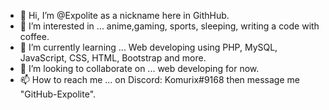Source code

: - 👋 Hi, I’m @Expolite as a nickname here in GithHub.
- 👀 I’m interested in ... anime,gaming, sports, sleeping, writing a code with coffee.
- 🌱 I’m currently learning ... Web developing using PHP, MySQL, JavaScript, CSS, HTML, Bootstrap and more.
- 💞️ I’m looking to collaborate on ... web developing for now.
- 📫 How to reach me ... on Discord: Komurix#9168 then message me "GitHub-Expolite".

<!---
Expolite/Expolite is a ✨ special ✨ repository because its `README.md` (this file) appears on your GitHub profile.
You can click the Preview link to take a look at your changes.
--->
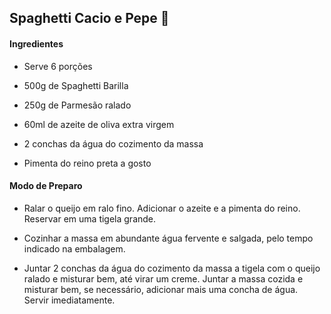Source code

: ## Spaghetti Cacio e Pepe :spaghetti:

#### Ingredientes

- Serve 6 porções

- 500g de Spaghetti Barilla

- 250g de Parmesão ralado 

- 60ml de azeite de oliva extra virgem

- 2 conchas da água do cozimento da massa

- Pimenta do reino preta a gosto

#### Modo de Preparo

- Ralar o queijo em ralo fino. Adicionar o azeite e a pimenta do reino. Reservar em uma tigela grande. 

- Cozinhar a massa em abundante água fervente e salgada, pelo tempo indicado na embalagem.

- Juntar 2 conchas da água do cozimento da massa a tigela com o queijo ralado e misturar bem, até virar um creme. Juntar a massa cozida e misturar bem, se necessário, adicionar mais uma concha de água. Servir imediatamente. 



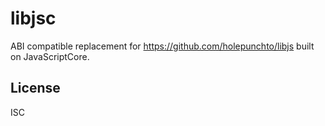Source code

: # libjsc

ABI compatible replacement for https://github.com/holepunchto/libjs built on JavaScriptCore.

## License

ISC
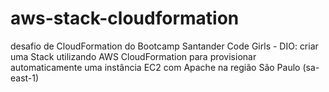 # aws-stack-cloudformation
desafio de CloudFormation do Bootcamp Santander Code Girls - DIO: criar uma Stack utilizando AWS CloudFormation para provisionar automaticamente uma instância EC2 com Apache na região São Paulo (sa-east-1)
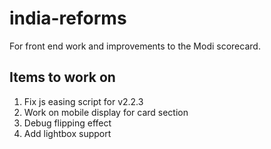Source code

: # india-reforms

For front end work and improvements to the Modi scorecard.

## Items to work on

1. Fix js easing script for v2.2.3
2. Work on mobile display for card section
3. Debug flipping effect
4. Add lightbox support
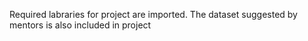 Required labraries for project are imported.
The dataset suggested by mentors is also included in project
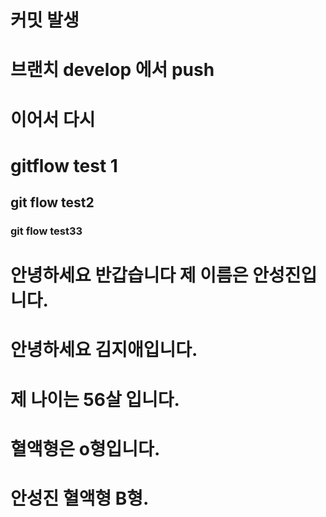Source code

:# 커밋 발생

# 브랜치 develop 에서 push

# 이어서 다시

# gitflow test 1

## git flow test2

### git flow test33

# 안녕하세요 반갑습니다 제 이름은 안성진입니다.

# 안녕하세요 김지애입니다.

# 제 나이는 56살 입니다.
# 혈액형은 o형입니다.

# 안성진 혈액형 B형.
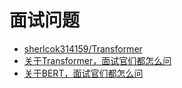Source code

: # 面试问题

- [sherlcok314159/Transformer](https://github.com/sherlcok314159/ML/blob/main/nlp/models/transformer.md)
- [关于Transformer，面试官们都怎么问](https://cloud.tencent.com/developer/article/1687271)
- [关于BERT，面试官们都怎么问](https://cloud.tencent.com/developer/article/1687276)
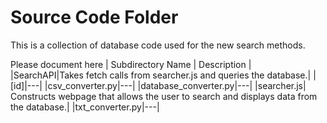 # Source Code Folder
This is a collection of database code used for the new search methods.



Please document here
| Subdirectory Name | Description |
|SearchAPI|Takes fetch calls from searcher.js and queries the database.|
|[id]|---|
|csv_converter.py|---|
|database_converter.py|---|
|searcher.js| Constructs webpage that allows the user to search and displays data from the database.|
|txt_converter.py|---|
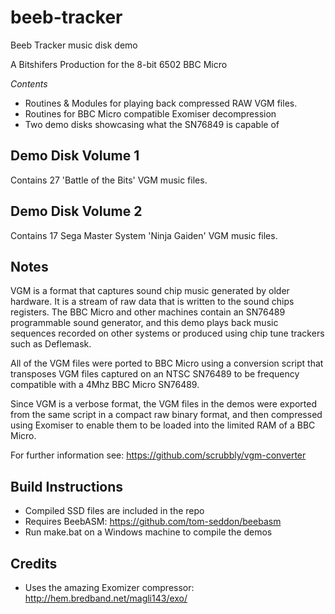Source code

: # beeb-tracker
Beeb Tracker music disk demo

A Bitshifers Production for the 8-bit 6502 BBC Micro

*Contents*
* Routines & Modules for playing back compressed RAW VGM files.
* Routines for BBC Micro compatible Exomiser decompression
* Two demo disks showcasing what the SN76849 is capable of

## Demo Disk Volume 1
Contains 27 'Battle of the Bits' VGM music files. 

## Demo Disk Volume 2
Contains 17 Sega Master System 'Ninja Gaiden' VGM music files.

## Notes
VGM is a format that captures sound chip music generated by older hardware. It is a stream of raw data that is written to the sound chips registers. The BBC Micro and other machines contain an SN76489 programmable sound generator, and this demo plays back music sequences recorded on other systems or produced using chip tune trackers such as Deflemask.

All of the VGM files were ported to BBC Micro using a conversion script that transposes VGM files captured on an NTSC SN76489 to be frequency compatible with a 4Mhz BBC Micro SN76489.

Since VGM is a verbose format, the VGM files in the demos were exported from the same script in a compact raw binary format, and then compressed using Exomiser to enable them to be loaded into the limited RAM of a BBC Micro.

For further information see: https://github.com/scrubbly/vgm-converter

## Build Instructions
* Compiled SSD files are included in the repo
* Requires BeebASM: https://github.com/tom-seddon/beebasm
* Run make.bat on a Windows machine to compile the demos

## Credits
* Uses the amazing Exomizer compressor: http://hem.bredband.net/magli143/exo/
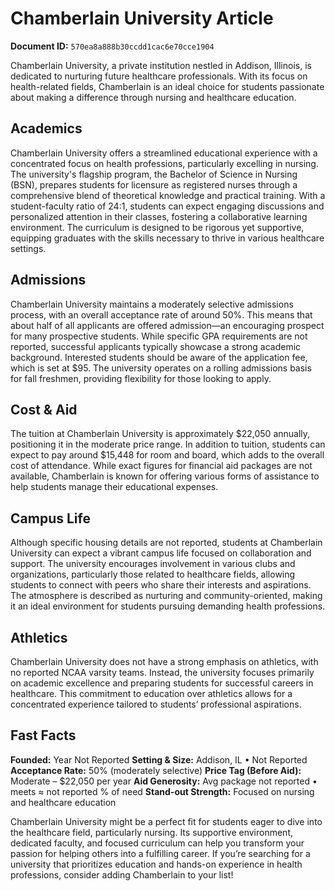 # Chamberlain University Article

**Document ID:** `570ea8a888b30ccdd1cac6e70cce1904`

Chamberlain University, a private institution nestled in Addison, Illinois, is dedicated to nurturing future healthcare professionals. With its focus on health-related fields, Chamberlain is an ideal choice for students passionate about making a difference through nursing and healthcare education.

## Academics
Chamberlain University offers a streamlined educational experience with a concentrated focus on health professions, particularly excelling in nursing. The university's flagship program, the Bachelor of Science in Nursing (BSN), prepares students for licensure as registered nurses through a comprehensive blend of theoretical knowledge and practical training. With a student-faculty ratio of 24:1, students can expect engaging discussions and personalized attention in their classes, fostering a collaborative learning environment. The curriculum is designed to be rigorous yet supportive, equipping graduates with the skills necessary to thrive in various healthcare settings.

## Admissions
Chamberlain University maintains a moderately selective admissions process, with an overall acceptance rate of around 50%. This means that about half of all applicants are offered admission—an encouraging prospect for many prospective students. While specific GPA requirements are not reported, successful applicants typically showcase a strong academic background. Interested students should be aware of the application fee, which is set at $95. The university operates on a rolling admissions basis for fall freshmen, providing flexibility for those looking to apply.

## Cost & Aid
The tuition at Chamberlain University is approximately $22,050 annually, positioning it in the moderate price range. In addition to tuition, students can expect to pay around $15,448 for room and board, which adds to the overall cost of attendance. While exact figures for financial aid packages are not available, Chamberlain is known for offering various forms of assistance to help students manage their educational expenses.

## Campus Life
Although specific housing details are not reported, students at Chamberlain University can expect a vibrant campus life focused on collaboration and support. The university encourages involvement in various clubs and organizations, particularly those related to healthcare fields, allowing students to connect with peers who share their interests and aspirations. The atmosphere is described as nurturing and community-oriented, making it an ideal environment for students pursuing demanding health professions.

## Athletics
Chamberlain University does not have a strong emphasis on athletics, with no reported NCAA varsity teams. Instead, the university focuses primarily on academic excellence and preparing students for successful careers in healthcare. This commitment to education over athletics allows for a concentrated experience tailored to students’ professional aspirations.

## Fast Facts
**Founded:** Year Not Reported
**Setting & Size:** Addison, IL • Not Reported
**Acceptance Rate:** 50% (moderately selective)
**Price Tag (Before Aid):** Moderate – $22,050 per year
**Aid Generosity:** Avg package not reported • meets ≈ not reported % of need
**Stand-out Strength:** Focused on nursing and healthcare education

Chamberlain University might be a perfect fit for students eager to dive into the healthcare field, particularly nursing. Its supportive environment, dedicated faculty, and focused curriculum can help you transform your passion for helping others into a fulfilling career. If you’re searching for a university that prioritizes education and hands-on experience in health professions, consider adding Chamberlain to your list!
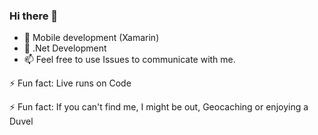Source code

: ### Hi there 👋

- 🔭 Mobile development (Xamarin)
- 🔭 .Net Development
- 📫 Feel free to use Issues to communicate with me.

⚡ Fun fact: Live runs on Code

⚡ Fun fact: If you can't find me, I might be out, Geocaching or enjoying a Duvel

<!--
**GeoCoder71/Geocoder71** is a ✨ _special_ ✨ repository because its `README.md` (this file) appears on your GitHub profile.

Here are some ideas to get you started:

 I’m currently working on ...
- 🌱 I’m currently learning ...
- 👯 I’m looking to collaborate on ...
- 🤔 I’m looking for help with ...
- 💬 Ask me about ...
- 📫 How to reach me: ...
- 😄 Pronouns: ...
- ⚡ Fun fact: ...
-->
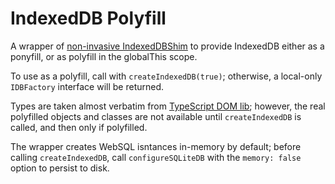 # IndexedDB Polyfill

A wrapper of [non-invasive IndexedDBShim](https://github.com/indexeddbshim/IndexedDBShim) to provide IndexedDB either as a ponyfill, or as polyfill in the globalThis scope.

To use as a polyfill, call with `createIndexedDB(true)`; otherwise, a local-only `IDBFactory` interface will be returned.

Types are taken almost verbatim from [TypeScript DOM lib](https://github.com/microsoft/TypeScript/blob/main/lib/lib.dom.d.ts); however, the real polyfilled objects and classes are not available until `createIndexedDB` is called, and then only if polyfilled.

The wrapper creates WebSQL isntances in-memory by default; before calling `createIndexedDB`, call `configureSQLiteDB` with the `memory: false` option to persist to disk.
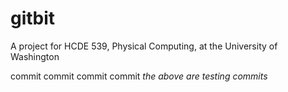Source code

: # gitbit
A project for HCDE 539, Physical Computing, at the University of Washington

commit
commit
commit
commit
*the above are testing commits*
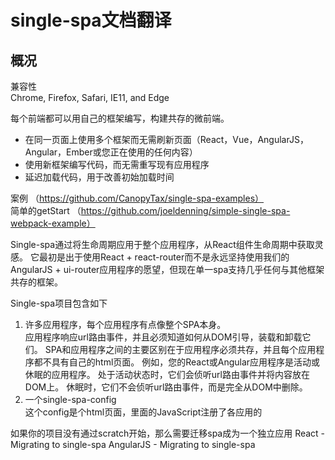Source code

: # single-spa文档翻译

## 概况
兼容性 <br>
Chrome, Firefox, Safari, IE11, and Edge

每个前端都可以用自己的框架编写，构建共存的微前端。
* 在同一页面上使用多个框架而无需刷新页面（React，Vue，AngularJS，Angular，Ember或您正在使用的任何内容）
* 使用新框架编写代码，而无需重写现有应用程序
* 延迟加载代码，用于改善初始加载时间

案例 （https://github.com/CanopyTax/single-spa-examples） <br>
简单的getStart （https://github.com/joeldenning/simple-single-spa-webpack-example）

Single-spa通过将生命周期应用于整个应用程序，从React组件生命周期中获取灵感。 它最初是出于使用React + react-router而不是永远坚持使用我们的AngularJS + ui-router应用程序的愿望，但现在单一spa支持几乎任何与其他框架共存的框架。

Single-spa项目包含如下
1. 许多应用程序，每个应用程序有点像整个SPA本身。 <br>
应用程序响应url路由事件，并且必须知道如何从DOM引导，装载和卸载它们。 SPA和应用程序之间的主要区别在于应用程序必须共存，并且每个应用程序都不具有自己的html页面。 例如，您的React或Angular应用程序是活动或休眠的应用程序。 处于活动状态时，它们会侦听url路由事件并将内容放在DOM上。 休眠时，它们不会侦听url路由事件，而是完全从DOM中删除。
2. 一个single-spa-config <br>
这个config是个html页面，里面的JavaScript注册了各应用的

如果你的项目没有通过scratch开始，那么需要迁移spa成为一个独立应用
React - Migrating to single-spa
AngularJS - Migrating to single-spa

# [Activity]
Begin at the first line of the records and please reproduce every line exactly through the one containing "# 브랜치 develop 에서 push", leaving all pictures out.

# [Solved exercise]
Source code

: - 👋 Hi, I’m @Expolite as a nickname here in GithHub.
- 👀 I’m interested in ... anime,gaming, sports, sleeping, writing a code with coffee.
- 🌱 I’m currently learning ... Web developing using PHP, MySQL, JavaScript, CSS, HTML, Bootstrap and more.
- 💞️ I’m looking to collaborate on ... web developing for now.
- 📫 How to reach me ... on Discord: Komurix#9168 then message me "GitHub-Expolite".

<!---
Expolite/Expolite is a ✨ special ✨ repository because its `README.md` (this file) appears on your GitHub profile.
You can click the Preview link to take a look at your changes.
--->
Source code

: ## Spaghetti Cacio e Pepe :spaghetti:

#### Ingredientes

- Serve 6 porções

- 500g de Spaghetti Barilla

- 250g de Parmesão ralado 

- 60ml de azeite de oliva extra virgem

- 2 conchas da água do cozimento da massa

- Pimenta do reino preta a gosto

#### Modo de Preparo

- Ralar o queijo em ralo fino. Adicionar o azeite e a pimenta do reino. Reservar em uma tigela grande. 

- Cozinhar a massa em abundante água fervente e salgada, pelo tempo indicado na embalagem.

- Juntar 2 conchas da água do cozimento da massa a tigela com o queijo ralado e misturar bem, até virar um creme. Juntar a massa cozida e misturar bem, se necessário, adicionar mais uma concha de água. Servir imediatamente. 



Source code

: # libjsc

ABI compatible replacement for https://github.com/holepunchto/libjs built on JavaScriptCore.

## License

ISC
 # aws-stack-cloudformation
desafio de CloudFormation do Bootcamp Santander Code Girls - DIO: criar uma Stack utilizando AWS CloudFormation para provisionar automaticamente uma instância EC2 com Apache na região São Paulo (sa-east-1)
Source code

: # india-reforms

For front end work and improvements to the Modi scorecard.

## Items to work on

1. Fix js easing script for v2.2.3
2. Work on mobile display for card section
3. Debug flipping effect
4. Add lightbox support
 Required labraries for project are imported.
The dataset suggested by mentors is also included in project
Source code

:# 커밋 발생

# 브랜치 develop 에서 push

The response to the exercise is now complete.